While our athletes were bringing home the bacon from Beijing yours truly was ploughing a furrow at the less glamorous end of British sport. The Woodcote Sportif was Matthew’s idea and, as is often the case when other folks are in charge, I turned up unprepared. Last minute snacks from the garage and air from a borrowed track pump saw me through scrutineering (or is it scrutinising) in a somewhat muddy field and before I had time to say “I’ve just cleaned this bloomin’ bike” we were off.
Actually I did have time to say just that but we were off in any case. The route seemed largely unmarshalled but it was very well marked with lots of orange signs and little bits of orange streamer tied to bushes to confirm that one had taken the correct route. The hilly course is more or less cupped in a meander of the Thames between Benson and Shiplake and passes through Sonning (although some way from the river). This proximity to my old boating ground gave it a lovely, homely English feel. By contrast the arable uplands were very Tour de France in feel with bright yellow fields of corn and the odd wizened field of nasty CAP alien rapeseed.

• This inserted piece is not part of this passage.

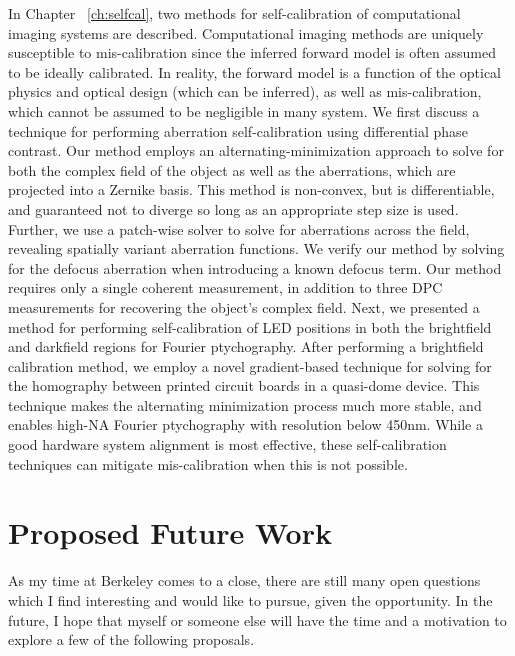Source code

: In Chapter ~\ref{ch:selfcal}, two methods for self-calibration of computational imaging systems are described. Computational imaging methods are uniquely susceptible to mis-calibration since the inferred forward model is often assumed to be ideally calibrated. In reality, the forward model is a function of the optical physics and optical design (which can be inferred), as well as mis-calibration, which cannot be assumed to be negligible in many system. We first discuss a technique for performing aberration self-calibration using differential phase contrast. Our method employs an alternating-minimization approach to solve for both the complex field of the object as well as the aberrations, which are projected into a Zernike basis. This method is non-convex, but is differentiable, and guaranteed not to diverge so long as an appropriate step size is used. Further, we use a patch-wise solver to solve for aberrations across the field, revealing spatially variant aberration functions. We verify our method by solving for the defocus aberration when introducing a known defocus term. Our method requires only a single coherent measurement, in addition to three DPC measurements for recovering the object's complex field. Next, we presented a method for performing self-calibration of LED positions in both the brightfield and darkfield regions for Fourier ptychography. After performing a brightfield calibration method, we employ a novel gradient-based technique for solving for the homography between printed circuit boards in a quasi-dome device. This technique makes the alternating minimization process much more stable, and enables high-NA Fourier ptychography with resolution below 450nm. While a good hardware system alignment is most effective, these self-calibration techniques can mitigate mis-calibration when this is not possible.

\section{Proposed Future Work}
As my time at Berkeley comes to a close, there are still many open questions which I find interesting and would like to pursue, given the opportunity. In the future, I hope that myself or someone else will have the time and a motivation to explore a few of the following proposals.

The very brightness of the open spaces made the narrow tree covered lanes seem dark and introduced a genuine element of danger. The recent heavy rain had washed lots of gravel onto the road arranged it in unpredictable rivulets. In some cases you had to just point the bike and hope that nothing was coming the other way. The flint component of the local geology was playing havoc with tyres. One chap we met had had four punctures and the roadsides looked like something from the retreat to Dunkirk – scattered as they were with partly dismantled machinery.
Performancewise it was something of a curate’s egg. El Punisher was somewhat faster than me on the flat and Matthew D was perhaps a slower on the descents. I was generally pathetic on climbs. My biggest humiliation came when I was tipped into a thorny thicket by the draft of a passing white van and the prize for ‘most like the set-up scenes from Casualty’ goes to our encounter with a huge piece of farm machinery and a highly volatile tanker.
On the whole I think we did relatively well to knock off the 75miles in five hours something (which included a lot of cake eating).